*** Task data

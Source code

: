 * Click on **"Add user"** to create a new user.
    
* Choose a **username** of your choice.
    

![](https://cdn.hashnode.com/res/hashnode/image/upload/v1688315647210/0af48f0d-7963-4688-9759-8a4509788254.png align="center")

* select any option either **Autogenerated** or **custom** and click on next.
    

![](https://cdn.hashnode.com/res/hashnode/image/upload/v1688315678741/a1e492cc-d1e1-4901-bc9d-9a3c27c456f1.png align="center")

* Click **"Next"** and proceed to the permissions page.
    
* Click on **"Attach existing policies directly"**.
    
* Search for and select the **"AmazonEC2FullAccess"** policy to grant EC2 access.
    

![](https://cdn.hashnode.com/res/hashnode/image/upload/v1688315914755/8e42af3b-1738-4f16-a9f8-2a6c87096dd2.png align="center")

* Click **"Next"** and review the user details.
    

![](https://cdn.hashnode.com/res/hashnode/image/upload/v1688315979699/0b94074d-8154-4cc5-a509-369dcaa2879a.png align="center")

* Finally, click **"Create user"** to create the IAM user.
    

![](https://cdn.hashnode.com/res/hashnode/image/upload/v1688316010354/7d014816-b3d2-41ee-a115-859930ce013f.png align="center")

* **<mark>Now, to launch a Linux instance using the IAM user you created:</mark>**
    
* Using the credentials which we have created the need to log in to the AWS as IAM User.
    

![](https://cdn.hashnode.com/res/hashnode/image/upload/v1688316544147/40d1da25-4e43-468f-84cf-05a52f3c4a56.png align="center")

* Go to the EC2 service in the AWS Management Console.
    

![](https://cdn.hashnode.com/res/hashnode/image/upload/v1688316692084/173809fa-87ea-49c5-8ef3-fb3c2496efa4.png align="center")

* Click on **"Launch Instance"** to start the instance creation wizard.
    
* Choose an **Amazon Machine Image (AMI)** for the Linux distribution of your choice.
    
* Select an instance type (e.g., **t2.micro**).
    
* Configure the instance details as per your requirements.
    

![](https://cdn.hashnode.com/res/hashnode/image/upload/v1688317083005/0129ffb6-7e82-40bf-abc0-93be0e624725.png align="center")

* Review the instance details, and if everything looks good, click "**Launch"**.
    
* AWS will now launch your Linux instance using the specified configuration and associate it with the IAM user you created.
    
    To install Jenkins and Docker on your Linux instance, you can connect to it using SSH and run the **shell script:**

******
*** Task data

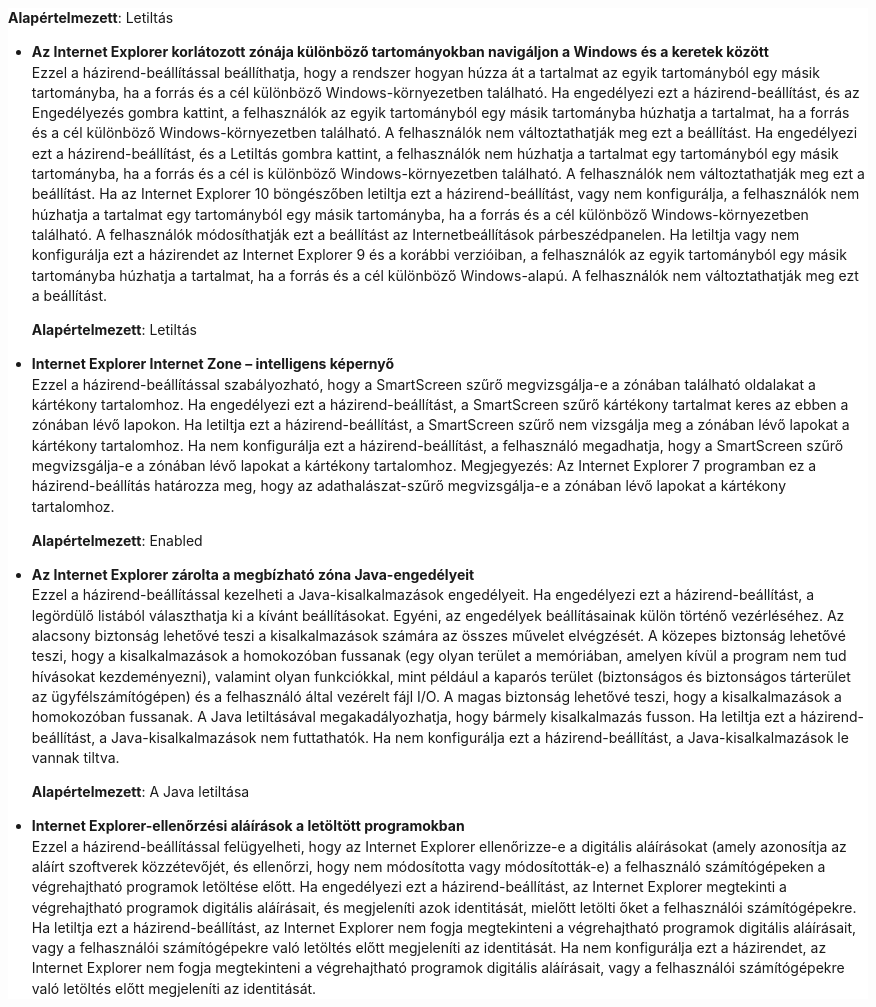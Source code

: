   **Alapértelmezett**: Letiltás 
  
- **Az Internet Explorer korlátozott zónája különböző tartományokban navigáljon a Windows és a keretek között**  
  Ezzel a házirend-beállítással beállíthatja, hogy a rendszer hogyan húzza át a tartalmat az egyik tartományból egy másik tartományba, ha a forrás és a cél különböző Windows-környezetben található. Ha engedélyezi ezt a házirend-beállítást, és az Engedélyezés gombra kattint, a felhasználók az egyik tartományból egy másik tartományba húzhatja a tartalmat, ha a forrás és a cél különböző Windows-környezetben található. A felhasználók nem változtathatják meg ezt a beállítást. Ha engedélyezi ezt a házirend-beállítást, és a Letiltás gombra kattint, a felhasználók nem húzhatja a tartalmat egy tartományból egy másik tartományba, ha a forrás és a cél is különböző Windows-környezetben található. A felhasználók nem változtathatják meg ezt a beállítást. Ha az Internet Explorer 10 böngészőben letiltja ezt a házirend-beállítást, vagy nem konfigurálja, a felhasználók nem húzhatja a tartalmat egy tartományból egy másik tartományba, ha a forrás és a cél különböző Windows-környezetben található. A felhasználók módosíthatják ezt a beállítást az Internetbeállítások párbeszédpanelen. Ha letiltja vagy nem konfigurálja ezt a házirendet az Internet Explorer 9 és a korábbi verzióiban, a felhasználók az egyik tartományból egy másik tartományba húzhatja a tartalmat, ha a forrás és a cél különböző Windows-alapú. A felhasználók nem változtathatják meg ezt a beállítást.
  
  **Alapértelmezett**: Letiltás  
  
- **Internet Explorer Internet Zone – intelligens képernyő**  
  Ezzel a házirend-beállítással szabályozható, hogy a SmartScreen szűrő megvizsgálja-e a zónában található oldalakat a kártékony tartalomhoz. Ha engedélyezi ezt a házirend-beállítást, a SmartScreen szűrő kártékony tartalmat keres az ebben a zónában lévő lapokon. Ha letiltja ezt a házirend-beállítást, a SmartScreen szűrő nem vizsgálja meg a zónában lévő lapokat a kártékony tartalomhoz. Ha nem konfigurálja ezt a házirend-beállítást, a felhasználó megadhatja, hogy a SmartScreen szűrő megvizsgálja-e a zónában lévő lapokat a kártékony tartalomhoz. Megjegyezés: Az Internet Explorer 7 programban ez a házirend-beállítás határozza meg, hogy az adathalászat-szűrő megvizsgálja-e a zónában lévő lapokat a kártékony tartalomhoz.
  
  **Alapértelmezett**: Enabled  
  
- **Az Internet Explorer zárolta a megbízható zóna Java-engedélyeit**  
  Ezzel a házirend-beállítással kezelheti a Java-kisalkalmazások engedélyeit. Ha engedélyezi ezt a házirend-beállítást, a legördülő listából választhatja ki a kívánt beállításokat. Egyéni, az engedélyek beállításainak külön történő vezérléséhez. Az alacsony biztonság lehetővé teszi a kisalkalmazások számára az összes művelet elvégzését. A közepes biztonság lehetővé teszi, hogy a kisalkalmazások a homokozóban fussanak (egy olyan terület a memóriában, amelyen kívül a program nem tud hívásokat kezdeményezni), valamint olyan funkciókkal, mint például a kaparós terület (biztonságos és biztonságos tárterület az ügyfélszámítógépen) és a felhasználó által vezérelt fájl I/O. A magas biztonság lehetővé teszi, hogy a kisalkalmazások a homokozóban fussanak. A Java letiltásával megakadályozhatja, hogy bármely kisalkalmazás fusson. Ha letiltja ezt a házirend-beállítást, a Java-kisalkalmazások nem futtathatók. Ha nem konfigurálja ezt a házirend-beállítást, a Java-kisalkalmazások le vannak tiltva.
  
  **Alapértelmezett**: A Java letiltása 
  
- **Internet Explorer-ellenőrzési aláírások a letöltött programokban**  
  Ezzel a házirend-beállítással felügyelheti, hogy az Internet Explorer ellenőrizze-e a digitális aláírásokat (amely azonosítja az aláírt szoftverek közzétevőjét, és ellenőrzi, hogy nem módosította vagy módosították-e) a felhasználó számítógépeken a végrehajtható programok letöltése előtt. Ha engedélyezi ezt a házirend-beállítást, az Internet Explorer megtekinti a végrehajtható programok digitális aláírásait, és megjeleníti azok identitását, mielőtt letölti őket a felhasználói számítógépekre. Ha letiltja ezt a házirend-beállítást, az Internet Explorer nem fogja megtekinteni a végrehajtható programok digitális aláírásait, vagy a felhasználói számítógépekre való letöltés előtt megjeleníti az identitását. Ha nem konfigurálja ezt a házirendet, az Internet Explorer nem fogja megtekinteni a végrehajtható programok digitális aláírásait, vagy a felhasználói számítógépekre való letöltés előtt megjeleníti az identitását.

******

* _Brief_:
In the entries above, count the lines that include "created" and write nothing but that number.

* _Answer area_:
3